PROBLEM STATEMENT
Starting with the line that contains "Miller, E., Manz, E., Russ, R., Stroupe, D., \&", copy out each line through the end of the entries below, exactly as written, and nothing else.

(Stored data entries)
[Start of Attachment]

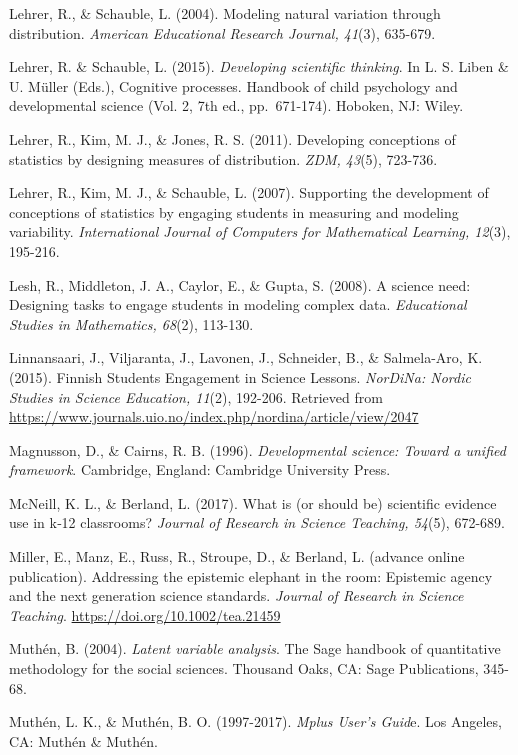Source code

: \documentclass[]{msu-thesis}
\theoremstyle{definition}
\theoremstyle{definition}
\theoremstyle{definition}
\theoremstyle{remark}
\begin{document}
Lehrer, R., \& Schauble, L. (2004). Modeling natural variation through
distribution. \emph{American Educational Research Journal, 41}(3),
635-679.

Lehrer, R. \& Schauble, L. (2015). \emph{Developing scientific
thinking}. In L. S. Liben \& U. Müller (Eds.), Cognitive processes.
Handbook of child psychology and developmental science (Vol. 2, 7th ed.,
pp.~671-174). Hoboken, NJ: Wiley.

Lehrer, R., Kim, M. J., \& Jones, R. S. (2011). Developing conceptions
of statistics by designing measures of distribution. \emph{ZDM, 43}(5),
723-736.

Lehrer, R., Kim, M. J., \& Schauble, L. (2007). Supporting the
development of conceptions of statistics by engaging students in
measuring and modeling variability. \emph{International Journal of
Computers for Mathematical Learning, 12}(3), 195-216.

Lesh, R., Middleton, J. A., Caylor, E., \& Gupta, S. (2008). A science
need: Designing tasks to engage students in modeling complex data.
\emph{Educational Studies in Mathematics, 68}(2), 113-130.

Linnansaari, J., Viljaranta, J., Lavonen, J., Schneider, B., \&
Salmela-Aro, K. (2015). Finnish Students Engagement in Science Lessons.
\emph{NorDiNa: Nordic Studies in Science Education, 11}(2), 192-206.
Retrieved from
\url{https://www.journals.uio.no/index.php/nordina/article/view/2047}

Magnusson, D., \& Cairns, R. B. (1996). \emph{Developmental science:
Toward a unified framework}. Cambridge, England: Cambridge University
Press.

McNeill, K. L., \& Berland, L. (2017). What is (or should be) scientific
evidence use in k‐12 classrooms? \emph{Journal of Research in Science
Teaching, 54}(5), 672-689.

Miller, E., Manz, E., Russ, R., Stroupe, D., \& Berland, L. (advance
online publication). Addressing the epistemic elephant in the room:
Epistemic agency and the next generation science standards.
\emph{Journal of Research in Science Teaching}.
\url{https://doi.org/10.1002/tea.21459}

Muthén, B. (2004). \emph{Latent variable analysis}. The Sage handbook of
quantitative methodology for the social sciences. Thousand Oaks, CA:
Sage Publications, 345-68.

Muthén, L. K., \& Muthén, B. O. (1997-2017). \emph{Mplus User's Guid}e.
Los Angeles, CA: Muthén \& Muthén.
\end{document}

[End of Attachment]

SOLUTION
Miller, E., Manz, E., Russ, R., Stroupe, D., \& Berland, L. (advance
online publication). Addressing the epistemic elephant in the room:
Epistemic agency and the next generation science standards.
\emph{Journal of Research in Science Teaching}.
\url{https://doi.org/10.1002/tea.21459}

Muthén, B. (2004). \emph{Latent variable analysis}. The Sage handbook of
quantitative methodology for the social sciences. Thousand Oaks, CA:
Sage Publications, 345-68.

Muthén, L. K., \& Muthén, B. O. (1997-2017). \emph{Mplus User's Guid}e.
Los Angeles, CA: Muthén \& Muthén.
\end{document}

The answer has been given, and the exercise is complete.